+++ EXERCISE MATERIALS +++

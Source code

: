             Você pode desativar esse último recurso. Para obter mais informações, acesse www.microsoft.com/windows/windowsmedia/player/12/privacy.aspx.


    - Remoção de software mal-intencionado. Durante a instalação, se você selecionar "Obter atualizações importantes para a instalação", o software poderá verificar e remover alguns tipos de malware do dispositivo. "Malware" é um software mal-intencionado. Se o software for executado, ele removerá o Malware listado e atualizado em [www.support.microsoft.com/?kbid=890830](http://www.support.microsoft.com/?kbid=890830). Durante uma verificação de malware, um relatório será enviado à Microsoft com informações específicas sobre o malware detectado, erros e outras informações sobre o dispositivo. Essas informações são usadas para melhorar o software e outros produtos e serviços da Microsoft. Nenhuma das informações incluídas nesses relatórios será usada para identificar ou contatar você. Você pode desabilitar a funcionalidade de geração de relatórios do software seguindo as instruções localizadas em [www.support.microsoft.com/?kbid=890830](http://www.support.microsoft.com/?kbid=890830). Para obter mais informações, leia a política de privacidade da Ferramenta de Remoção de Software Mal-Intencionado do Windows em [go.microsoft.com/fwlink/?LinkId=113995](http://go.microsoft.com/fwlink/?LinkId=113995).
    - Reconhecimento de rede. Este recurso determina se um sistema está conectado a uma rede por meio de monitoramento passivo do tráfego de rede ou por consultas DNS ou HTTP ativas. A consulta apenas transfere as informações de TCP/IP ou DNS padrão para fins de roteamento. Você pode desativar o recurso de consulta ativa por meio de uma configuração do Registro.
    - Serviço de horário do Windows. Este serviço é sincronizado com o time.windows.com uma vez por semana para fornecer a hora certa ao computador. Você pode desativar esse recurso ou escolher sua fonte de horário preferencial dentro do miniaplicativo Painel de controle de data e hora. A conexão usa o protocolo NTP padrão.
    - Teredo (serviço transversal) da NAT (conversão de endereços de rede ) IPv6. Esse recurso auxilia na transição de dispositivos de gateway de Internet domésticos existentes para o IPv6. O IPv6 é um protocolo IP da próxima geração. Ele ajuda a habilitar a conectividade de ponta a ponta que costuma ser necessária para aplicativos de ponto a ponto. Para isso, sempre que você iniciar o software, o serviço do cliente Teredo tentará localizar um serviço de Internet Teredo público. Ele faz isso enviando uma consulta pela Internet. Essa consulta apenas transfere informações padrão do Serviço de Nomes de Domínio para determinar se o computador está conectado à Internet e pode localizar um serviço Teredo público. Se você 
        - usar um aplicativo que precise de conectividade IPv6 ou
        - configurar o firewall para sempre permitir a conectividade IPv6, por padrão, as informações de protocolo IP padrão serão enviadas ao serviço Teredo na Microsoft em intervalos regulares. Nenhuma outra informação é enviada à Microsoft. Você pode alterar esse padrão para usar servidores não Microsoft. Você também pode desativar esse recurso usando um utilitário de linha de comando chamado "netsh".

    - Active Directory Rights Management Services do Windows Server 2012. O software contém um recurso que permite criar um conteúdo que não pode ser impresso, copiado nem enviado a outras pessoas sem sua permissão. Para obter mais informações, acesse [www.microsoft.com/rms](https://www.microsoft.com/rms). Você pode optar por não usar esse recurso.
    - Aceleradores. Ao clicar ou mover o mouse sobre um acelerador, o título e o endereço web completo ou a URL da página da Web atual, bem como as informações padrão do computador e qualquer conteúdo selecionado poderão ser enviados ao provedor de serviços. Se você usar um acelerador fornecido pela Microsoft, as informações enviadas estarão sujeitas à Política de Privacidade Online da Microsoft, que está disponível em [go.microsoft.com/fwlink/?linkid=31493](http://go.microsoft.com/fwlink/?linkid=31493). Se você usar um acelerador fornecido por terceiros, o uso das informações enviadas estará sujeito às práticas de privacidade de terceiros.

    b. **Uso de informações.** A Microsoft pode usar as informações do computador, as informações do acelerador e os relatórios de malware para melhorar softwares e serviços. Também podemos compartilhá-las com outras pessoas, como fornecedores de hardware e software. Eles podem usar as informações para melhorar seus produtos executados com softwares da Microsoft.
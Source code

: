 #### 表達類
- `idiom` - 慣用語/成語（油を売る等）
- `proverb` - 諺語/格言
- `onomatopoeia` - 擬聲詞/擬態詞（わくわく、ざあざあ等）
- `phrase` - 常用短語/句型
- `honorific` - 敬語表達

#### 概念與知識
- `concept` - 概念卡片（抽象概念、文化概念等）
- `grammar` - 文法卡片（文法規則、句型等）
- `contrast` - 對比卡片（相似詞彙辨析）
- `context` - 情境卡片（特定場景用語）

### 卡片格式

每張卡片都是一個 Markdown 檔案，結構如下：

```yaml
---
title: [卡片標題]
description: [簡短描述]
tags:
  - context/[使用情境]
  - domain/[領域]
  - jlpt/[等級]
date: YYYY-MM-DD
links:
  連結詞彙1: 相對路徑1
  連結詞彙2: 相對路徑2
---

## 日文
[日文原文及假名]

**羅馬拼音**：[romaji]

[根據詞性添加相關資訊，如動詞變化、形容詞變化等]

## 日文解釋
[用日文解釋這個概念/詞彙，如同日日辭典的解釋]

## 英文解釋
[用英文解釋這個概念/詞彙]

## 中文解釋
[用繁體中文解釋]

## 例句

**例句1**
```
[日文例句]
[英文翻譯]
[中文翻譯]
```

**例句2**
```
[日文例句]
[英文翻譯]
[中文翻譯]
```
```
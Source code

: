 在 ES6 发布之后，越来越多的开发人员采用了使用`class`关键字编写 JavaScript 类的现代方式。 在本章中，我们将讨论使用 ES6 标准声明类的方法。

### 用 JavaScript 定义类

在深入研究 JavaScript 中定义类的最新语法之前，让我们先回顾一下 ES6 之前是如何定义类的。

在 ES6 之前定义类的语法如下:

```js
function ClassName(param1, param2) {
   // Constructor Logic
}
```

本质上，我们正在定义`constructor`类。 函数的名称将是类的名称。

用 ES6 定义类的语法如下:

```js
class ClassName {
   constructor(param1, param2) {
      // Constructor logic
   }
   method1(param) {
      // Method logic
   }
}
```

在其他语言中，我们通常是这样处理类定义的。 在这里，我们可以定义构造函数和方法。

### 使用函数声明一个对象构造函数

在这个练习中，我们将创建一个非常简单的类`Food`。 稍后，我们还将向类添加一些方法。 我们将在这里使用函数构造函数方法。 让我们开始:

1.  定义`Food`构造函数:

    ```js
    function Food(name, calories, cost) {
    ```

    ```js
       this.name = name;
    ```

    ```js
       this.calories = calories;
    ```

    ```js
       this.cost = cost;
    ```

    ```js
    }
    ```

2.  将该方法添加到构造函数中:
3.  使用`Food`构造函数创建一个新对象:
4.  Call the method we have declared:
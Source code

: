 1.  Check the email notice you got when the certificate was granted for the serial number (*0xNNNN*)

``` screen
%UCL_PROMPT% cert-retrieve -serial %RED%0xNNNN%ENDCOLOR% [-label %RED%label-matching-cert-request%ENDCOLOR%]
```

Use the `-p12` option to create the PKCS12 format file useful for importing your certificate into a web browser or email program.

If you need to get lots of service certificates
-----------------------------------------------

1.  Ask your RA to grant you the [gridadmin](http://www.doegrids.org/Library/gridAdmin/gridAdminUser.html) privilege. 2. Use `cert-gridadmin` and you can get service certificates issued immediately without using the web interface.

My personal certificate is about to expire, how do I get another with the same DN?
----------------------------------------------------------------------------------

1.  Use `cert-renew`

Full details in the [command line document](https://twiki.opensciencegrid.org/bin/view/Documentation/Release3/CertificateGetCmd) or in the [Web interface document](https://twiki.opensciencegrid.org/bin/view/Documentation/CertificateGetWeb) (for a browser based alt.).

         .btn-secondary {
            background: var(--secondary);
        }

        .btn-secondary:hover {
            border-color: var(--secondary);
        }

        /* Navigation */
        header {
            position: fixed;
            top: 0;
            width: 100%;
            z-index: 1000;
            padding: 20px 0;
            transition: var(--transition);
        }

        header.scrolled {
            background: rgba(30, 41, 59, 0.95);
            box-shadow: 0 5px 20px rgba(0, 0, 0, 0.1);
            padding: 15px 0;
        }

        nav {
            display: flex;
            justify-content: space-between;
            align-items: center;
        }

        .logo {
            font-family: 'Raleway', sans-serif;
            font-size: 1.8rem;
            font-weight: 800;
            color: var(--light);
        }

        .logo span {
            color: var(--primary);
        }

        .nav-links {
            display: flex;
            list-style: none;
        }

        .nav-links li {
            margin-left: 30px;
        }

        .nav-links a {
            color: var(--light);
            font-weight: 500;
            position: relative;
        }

+++

_TASK_
Show every line of the records above that contains the word "acesse".

_TASK SOLUTION_
:             Você pode desativar esse último recurso. Para obter mais informações, acesse www.microsoft.com/windows/windowsmedia/player/12/privacy.aspx.
    - Active Directory Rights Management Services do Windows Server 2012. O software contém um recurso que permite criar um conteúdo que não pode ser impresso, copiado nem enviado a outras pessoas sem sua permissão. Para obter mais informações, acesse [www.microsoft.com/rms](https://www.microsoft.com/rms). Você pode optar por não usar esse recurso.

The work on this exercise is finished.